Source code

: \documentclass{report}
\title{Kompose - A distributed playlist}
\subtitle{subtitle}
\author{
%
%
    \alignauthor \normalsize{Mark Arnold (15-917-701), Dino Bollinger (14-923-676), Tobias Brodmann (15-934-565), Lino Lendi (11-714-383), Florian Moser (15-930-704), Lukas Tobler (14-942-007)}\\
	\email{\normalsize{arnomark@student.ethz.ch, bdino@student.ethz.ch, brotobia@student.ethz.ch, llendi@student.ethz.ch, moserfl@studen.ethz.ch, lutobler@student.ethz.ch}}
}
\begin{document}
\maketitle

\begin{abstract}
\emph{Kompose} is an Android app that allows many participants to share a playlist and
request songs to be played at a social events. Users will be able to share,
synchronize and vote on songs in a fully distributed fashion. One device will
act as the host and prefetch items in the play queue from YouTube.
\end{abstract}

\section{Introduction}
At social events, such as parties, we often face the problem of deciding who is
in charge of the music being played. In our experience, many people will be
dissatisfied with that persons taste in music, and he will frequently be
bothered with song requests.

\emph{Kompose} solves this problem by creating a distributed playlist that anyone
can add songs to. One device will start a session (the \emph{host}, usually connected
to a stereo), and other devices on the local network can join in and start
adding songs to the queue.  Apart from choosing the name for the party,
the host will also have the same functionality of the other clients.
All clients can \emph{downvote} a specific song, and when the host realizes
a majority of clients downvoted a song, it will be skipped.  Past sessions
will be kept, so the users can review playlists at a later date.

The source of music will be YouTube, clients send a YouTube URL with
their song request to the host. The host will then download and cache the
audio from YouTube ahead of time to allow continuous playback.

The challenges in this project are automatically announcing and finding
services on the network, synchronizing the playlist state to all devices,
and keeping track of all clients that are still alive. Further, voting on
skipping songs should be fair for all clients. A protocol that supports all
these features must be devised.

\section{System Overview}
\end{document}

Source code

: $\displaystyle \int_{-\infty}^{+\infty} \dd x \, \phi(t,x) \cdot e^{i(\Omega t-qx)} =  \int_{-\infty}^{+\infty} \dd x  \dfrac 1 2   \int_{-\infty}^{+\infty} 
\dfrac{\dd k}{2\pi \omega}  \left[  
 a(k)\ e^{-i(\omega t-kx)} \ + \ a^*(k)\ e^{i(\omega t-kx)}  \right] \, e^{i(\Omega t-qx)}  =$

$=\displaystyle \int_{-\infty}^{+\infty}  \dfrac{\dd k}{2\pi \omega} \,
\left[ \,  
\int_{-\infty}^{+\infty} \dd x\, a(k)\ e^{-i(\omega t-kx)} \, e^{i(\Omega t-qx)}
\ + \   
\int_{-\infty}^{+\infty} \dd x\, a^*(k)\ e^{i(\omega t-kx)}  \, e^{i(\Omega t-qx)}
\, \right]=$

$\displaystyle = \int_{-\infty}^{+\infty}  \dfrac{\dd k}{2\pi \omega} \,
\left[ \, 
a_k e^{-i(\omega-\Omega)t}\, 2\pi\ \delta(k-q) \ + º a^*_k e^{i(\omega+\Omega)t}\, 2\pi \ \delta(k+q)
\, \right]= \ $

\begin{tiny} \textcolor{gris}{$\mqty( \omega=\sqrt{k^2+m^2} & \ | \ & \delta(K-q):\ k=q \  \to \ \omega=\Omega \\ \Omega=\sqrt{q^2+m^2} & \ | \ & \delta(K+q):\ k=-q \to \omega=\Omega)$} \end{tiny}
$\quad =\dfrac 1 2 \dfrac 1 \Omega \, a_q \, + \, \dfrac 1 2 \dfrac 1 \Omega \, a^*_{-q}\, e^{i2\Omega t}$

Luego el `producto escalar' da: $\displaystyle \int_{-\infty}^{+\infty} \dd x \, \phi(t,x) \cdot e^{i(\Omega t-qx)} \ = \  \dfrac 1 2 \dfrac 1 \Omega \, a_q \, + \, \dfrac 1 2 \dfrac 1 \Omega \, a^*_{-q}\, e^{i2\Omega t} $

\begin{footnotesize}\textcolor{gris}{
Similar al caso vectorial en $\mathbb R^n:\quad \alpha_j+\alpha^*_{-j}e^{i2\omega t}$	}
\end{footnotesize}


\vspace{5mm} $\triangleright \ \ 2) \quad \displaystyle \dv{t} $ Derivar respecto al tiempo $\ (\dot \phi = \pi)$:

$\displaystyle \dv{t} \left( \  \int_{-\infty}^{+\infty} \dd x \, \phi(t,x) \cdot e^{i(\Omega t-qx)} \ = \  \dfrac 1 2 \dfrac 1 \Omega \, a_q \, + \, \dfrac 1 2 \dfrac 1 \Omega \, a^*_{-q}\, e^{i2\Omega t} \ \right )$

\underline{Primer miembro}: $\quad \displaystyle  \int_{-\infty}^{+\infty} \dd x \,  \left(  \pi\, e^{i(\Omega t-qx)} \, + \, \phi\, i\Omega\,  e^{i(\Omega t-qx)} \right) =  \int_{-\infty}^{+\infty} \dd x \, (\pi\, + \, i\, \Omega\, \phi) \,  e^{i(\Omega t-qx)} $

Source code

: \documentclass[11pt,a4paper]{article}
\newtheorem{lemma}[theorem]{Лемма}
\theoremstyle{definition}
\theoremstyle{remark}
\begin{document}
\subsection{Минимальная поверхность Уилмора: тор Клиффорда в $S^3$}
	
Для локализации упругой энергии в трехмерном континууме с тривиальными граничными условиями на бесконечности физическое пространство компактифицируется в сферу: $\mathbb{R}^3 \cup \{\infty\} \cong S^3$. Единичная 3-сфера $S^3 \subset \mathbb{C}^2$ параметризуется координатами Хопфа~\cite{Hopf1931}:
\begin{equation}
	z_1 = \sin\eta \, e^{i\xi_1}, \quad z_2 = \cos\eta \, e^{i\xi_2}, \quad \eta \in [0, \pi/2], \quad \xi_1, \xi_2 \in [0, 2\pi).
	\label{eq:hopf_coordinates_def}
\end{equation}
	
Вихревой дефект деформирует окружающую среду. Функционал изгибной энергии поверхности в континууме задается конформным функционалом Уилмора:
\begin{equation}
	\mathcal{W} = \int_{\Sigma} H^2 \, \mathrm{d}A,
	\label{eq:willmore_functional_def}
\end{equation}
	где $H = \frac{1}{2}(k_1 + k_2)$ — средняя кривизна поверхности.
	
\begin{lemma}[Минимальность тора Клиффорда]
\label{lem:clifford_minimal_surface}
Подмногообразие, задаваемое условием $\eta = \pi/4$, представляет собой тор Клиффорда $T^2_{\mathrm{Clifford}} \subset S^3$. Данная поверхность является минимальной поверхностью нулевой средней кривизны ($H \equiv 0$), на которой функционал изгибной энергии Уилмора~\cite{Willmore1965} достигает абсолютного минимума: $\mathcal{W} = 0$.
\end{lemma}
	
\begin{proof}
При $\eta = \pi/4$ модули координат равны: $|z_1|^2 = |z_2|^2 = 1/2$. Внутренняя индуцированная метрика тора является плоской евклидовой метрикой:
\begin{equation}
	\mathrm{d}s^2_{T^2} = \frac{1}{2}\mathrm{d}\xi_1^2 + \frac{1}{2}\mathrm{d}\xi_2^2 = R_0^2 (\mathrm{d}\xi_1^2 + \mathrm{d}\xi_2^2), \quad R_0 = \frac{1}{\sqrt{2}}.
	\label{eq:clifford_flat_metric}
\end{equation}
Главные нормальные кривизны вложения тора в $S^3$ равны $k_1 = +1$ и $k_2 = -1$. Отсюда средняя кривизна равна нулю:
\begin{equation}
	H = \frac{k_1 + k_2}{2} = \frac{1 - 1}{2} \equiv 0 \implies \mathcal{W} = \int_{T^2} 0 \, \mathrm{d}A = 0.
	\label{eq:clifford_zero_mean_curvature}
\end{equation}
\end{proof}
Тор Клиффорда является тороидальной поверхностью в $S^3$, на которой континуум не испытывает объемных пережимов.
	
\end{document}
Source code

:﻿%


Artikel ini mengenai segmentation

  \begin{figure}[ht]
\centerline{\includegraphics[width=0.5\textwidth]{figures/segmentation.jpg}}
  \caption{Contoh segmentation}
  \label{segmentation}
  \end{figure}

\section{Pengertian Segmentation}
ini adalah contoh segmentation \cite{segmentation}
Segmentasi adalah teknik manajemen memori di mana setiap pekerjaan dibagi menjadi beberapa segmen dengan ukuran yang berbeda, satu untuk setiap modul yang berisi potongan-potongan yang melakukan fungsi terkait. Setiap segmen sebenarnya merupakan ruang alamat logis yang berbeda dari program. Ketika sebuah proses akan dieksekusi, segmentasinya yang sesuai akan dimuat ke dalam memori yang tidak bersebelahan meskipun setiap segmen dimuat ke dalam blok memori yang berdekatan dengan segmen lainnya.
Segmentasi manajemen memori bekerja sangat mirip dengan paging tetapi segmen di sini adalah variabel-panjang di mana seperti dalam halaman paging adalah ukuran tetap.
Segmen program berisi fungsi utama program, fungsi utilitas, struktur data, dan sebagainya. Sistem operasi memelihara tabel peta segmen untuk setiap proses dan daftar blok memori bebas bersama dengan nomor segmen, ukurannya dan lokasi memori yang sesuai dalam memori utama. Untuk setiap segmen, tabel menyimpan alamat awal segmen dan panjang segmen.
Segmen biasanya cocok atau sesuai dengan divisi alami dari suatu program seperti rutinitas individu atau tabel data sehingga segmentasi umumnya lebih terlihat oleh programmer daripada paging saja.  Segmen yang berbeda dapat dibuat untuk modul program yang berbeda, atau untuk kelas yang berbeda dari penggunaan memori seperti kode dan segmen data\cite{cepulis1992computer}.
....................
** Exercise aim **
Extract from the records above the lines from the one containing "act as the host" to the one containing "the host will also", both lines included, exactly as they appear and with nothing else.

** Expected output **
act as the host and prefetch items in the play queue from YouTube.
\end{abstract}

\section{Introduction}
At social events, such as parties, we often face the problem of deciding who is
in charge of the music being played. In our experience, many people will be
dissatisfied with that persons taste in music, and he will frequently be
bothered with song requests.

\emph{Kompose} solves this problem by creating a distributed playlist that anyone
can add songs to. One device will start a session (the \emph{host}, usually connected
to a stereo), and other devices on the local network can join in and start
adding songs to the queue.  Apart from choosing the name for the party,
the host will also have the same functionality of the other clients.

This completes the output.